EXERCISE DATA:
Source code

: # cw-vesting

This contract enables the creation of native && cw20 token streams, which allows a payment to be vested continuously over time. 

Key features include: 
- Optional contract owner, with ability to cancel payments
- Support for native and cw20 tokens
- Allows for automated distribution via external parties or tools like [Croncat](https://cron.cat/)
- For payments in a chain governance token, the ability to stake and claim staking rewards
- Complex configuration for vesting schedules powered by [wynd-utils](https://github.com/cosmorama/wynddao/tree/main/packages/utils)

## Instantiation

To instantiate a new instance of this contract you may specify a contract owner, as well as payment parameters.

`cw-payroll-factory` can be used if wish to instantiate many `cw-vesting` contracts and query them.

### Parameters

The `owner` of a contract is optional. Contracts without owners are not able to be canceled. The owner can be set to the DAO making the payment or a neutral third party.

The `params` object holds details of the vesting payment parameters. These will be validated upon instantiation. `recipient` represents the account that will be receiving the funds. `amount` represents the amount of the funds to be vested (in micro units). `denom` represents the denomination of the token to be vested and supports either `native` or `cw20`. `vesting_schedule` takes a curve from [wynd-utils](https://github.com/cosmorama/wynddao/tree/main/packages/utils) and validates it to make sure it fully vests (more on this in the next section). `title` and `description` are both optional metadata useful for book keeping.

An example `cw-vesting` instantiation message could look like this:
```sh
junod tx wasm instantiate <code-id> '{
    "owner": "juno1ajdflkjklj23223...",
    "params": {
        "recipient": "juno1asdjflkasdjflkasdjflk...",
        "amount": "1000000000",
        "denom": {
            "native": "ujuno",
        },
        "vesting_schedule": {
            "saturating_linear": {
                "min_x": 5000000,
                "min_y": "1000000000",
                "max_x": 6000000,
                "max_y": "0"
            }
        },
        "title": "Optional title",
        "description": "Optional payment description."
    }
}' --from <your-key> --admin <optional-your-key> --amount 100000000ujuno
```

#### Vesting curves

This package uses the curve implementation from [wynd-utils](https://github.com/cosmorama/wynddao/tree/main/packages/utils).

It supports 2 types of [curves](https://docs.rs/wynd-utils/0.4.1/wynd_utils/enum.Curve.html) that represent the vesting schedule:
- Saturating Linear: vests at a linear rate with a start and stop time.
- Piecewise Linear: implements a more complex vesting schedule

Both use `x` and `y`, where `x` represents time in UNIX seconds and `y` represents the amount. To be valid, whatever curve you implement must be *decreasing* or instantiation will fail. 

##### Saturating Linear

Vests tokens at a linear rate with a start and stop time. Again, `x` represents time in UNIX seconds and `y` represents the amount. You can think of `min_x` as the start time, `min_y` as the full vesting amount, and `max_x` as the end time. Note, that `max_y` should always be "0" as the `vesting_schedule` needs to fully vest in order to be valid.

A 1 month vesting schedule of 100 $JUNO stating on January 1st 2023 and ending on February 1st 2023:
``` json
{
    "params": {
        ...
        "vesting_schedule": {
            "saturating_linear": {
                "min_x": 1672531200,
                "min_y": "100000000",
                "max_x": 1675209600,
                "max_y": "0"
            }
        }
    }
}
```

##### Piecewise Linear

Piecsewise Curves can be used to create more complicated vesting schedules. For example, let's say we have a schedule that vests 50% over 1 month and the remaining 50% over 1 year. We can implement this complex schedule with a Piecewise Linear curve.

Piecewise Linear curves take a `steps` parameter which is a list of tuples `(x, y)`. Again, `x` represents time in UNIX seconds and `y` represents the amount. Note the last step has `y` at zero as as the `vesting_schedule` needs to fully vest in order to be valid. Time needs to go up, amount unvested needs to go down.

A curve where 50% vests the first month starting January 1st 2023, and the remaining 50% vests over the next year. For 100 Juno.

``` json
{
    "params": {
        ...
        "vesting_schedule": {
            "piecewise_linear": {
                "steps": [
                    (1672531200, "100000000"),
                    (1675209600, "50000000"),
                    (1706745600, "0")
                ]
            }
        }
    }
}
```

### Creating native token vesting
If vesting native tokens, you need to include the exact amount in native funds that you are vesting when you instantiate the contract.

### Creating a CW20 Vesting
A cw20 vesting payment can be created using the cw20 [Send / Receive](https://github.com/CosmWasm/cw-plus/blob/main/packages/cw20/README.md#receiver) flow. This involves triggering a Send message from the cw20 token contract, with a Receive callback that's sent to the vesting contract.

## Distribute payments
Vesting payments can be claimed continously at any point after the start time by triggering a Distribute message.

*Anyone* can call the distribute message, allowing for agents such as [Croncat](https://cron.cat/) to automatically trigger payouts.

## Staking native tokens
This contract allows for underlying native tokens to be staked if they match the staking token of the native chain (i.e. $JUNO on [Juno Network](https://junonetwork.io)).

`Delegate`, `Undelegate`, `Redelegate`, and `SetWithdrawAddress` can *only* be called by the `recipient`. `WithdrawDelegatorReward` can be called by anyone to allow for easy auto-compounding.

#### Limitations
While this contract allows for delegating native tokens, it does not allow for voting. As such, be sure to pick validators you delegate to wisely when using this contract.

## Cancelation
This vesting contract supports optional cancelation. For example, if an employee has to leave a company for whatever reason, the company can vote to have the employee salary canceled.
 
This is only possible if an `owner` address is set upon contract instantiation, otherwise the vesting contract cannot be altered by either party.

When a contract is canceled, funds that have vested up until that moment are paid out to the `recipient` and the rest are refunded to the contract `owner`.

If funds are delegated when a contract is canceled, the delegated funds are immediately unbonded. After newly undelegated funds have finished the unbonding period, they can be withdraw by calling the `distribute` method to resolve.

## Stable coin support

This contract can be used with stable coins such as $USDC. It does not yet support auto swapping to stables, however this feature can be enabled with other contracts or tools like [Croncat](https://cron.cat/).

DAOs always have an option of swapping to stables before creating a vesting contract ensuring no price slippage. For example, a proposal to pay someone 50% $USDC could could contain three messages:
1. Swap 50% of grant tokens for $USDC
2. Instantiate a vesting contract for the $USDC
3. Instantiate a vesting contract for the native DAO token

WORK TO BE COMPLETED:
Quote only the stretch of lines that starts the data above and ends with the line containing "- Allows for", both included.

EXERCISE RESULT:
Source code

: # cw-vesting

This contract enables the creation of native && cw20 token streams, which allows a payment to be vested continuously over time. 

Key features include: 
- Optional contract owner, with ability to cancel payments
- Support for native and cw20 tokens
- Allows for automated distribution via external parties or tools like [Croncat](https://cron.cat/)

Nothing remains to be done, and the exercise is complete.